We notice in each equation that we can subtract the momentum of the last person that jumped off from both sides, and we start to see a pattern. For example if we subtract mp(v1-u) from both sides of the 2nd equation we find:

(mc+(n-2)mp)v2=mp(v1+v2-2u)

continued use of this fact leads to the equation

mcvn=mp(v1+v2+...+vn - nu)

however this is as far as i can get without things getting extremely complicated. And i know that he does not want the answer in terms of all of the velocities that the car traveled on the way. There must be a more direct way to solve this. Does anybody have any ideas? Thank you!

Mentor
Suppose we let ∆p = mp*u be the impulse (momentum) that is contributed by the jumping person to the remainder of the people and the flatcar. The impulse is always the same with respect to the flatcar, because the velocity u is always the same with respect to the flatcar, and the people are all of the same mass.

When the first person jumps the initial velocity (v0) is zero, and the "final" velocity v1 is

$$v_1 = \frac{\Delta p}{m_c + n \; m_p}$$

When the next person jumps, the flatcar is already moving at v1, so the new velocity is .... ???

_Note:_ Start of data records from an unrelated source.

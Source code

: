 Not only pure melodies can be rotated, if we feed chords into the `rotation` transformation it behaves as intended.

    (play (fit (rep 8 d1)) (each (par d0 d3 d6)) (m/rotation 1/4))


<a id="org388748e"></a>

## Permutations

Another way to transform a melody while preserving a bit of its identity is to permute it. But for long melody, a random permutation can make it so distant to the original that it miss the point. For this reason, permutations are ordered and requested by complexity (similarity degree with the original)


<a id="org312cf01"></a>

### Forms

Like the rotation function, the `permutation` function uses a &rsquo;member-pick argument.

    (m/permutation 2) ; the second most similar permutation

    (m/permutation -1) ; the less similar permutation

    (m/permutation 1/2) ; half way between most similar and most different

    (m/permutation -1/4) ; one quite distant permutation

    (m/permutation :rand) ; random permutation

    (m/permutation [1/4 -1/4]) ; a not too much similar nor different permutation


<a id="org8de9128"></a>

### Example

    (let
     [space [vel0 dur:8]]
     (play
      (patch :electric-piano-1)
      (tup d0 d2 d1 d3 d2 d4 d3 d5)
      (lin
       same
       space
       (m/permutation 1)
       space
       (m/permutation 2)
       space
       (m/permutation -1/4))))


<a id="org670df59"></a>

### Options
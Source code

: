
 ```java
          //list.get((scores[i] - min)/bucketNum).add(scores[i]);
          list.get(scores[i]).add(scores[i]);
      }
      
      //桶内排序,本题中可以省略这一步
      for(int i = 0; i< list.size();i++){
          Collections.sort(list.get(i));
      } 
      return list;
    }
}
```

EDIT: I reconsidered the amount of mass that should be used in the denominator. I now think it should reflect the mass of the cart plus people before the jumper departs. So I've amended the (n - 1) term to be n in the formula.

Last edited:
AlexChandler
So the velocity after the second person jumps is given by

m2v2=m1v1 +∆p

(mc+(n-2)mp)]v2=(mc+(n-1)mp)v1+mpu

so looking at what we had found for v1, this equation becomes

v2=2mpu /(mc+(n-2)mp)

and continued use of this leads to:

vn=nu mp/mc

Is this what you are saying?

Thanks for the help!

Mentor
So the velocity after the second person jumps is given by

m2v2=m1v1 +∆p

(mc+(n-2)mp)]v2=(mc+(n-1)mp)v1+mpu

so looking at what we had found for v1, this equation becomes

v2=2mpu /(mc+(n-2)mp)

and continued use of this leads to:

vn=nu mp/mc

Is this what you are saying?

Thanks for the help!

Not quite. It appears to me that the change in velocity for the flatcar for each person who jumps will be given by

$$\Delta V = \frac{\Delta p}{current\; total \; mass}$$

where ∆p is u*mp. So that

$$v_0 = 0$$

$$v_1 = 0 + \frac{\Delta p}{m_c + n m_p}$$

$$v_2 = 0 + v_1 + \frac{\Delta p}{m_c + (n - 1) m_p}$$

$$v_3 = 0 + v_1 + v_2 + \frac{\Delta p}{m_c + (n - 2) m_p}$$

and so on. Casting this into summation notation, the velocity after the mth person has jumped is:

$$v_m = \Delta p \sum_{i = 1}^{m} \frac{1}{m_c + (n + 1 - i)m_p}$$

or slightly more elegantly,

$$v_m = \Delta p \sum_{i = 0}^{m - 1} \frac{1}{m_c + (n - i)m_p}$$

AlexChandler
Not quite. It appears to me that the change in velocity for the flatcar for each person who jumps will be given by

$$\Delta V = \frac{\Delta p}{current\; total \; mass}$$

where ∆p is u*mp. So that

$$v_0 = 0$$

$$v_1 = 0 + \frac{\Delta p}{m_c + n m_p}$$

...

$$v_m = \Delta p \sum_{i = 0}^{m - 1} \frac{1}{m_c + (n - i)m_p}$$

Ahh I see where i was making my mistake now

However, shouldn't the velocity after one person jumps be:

v1=mpu/(mc+(n-1)mp) ?

And then the final velocity should be the sum from 1 to m instead of 0 to m-1?

Mentor
Ahh I see where i was making my mistake now

However, shouldn't the velocity after one person jumps be:

v1=mpu/(mc+(n-1)mp) ?

And then the final velocity should be the sum from 1 to m instead of 0 to m-1?

It would be, if the velocity of the jumping person was taken to be with respect to the velocity of the cart immediately before he jumped, rather than the 'new' velocity that the cart has after he departs. I followed your lead in that respect.

AlexChandler
Aha! I see. I think I understand it now. I tend to confuse myself quite often.
Thank you very much you have been extremely helpful!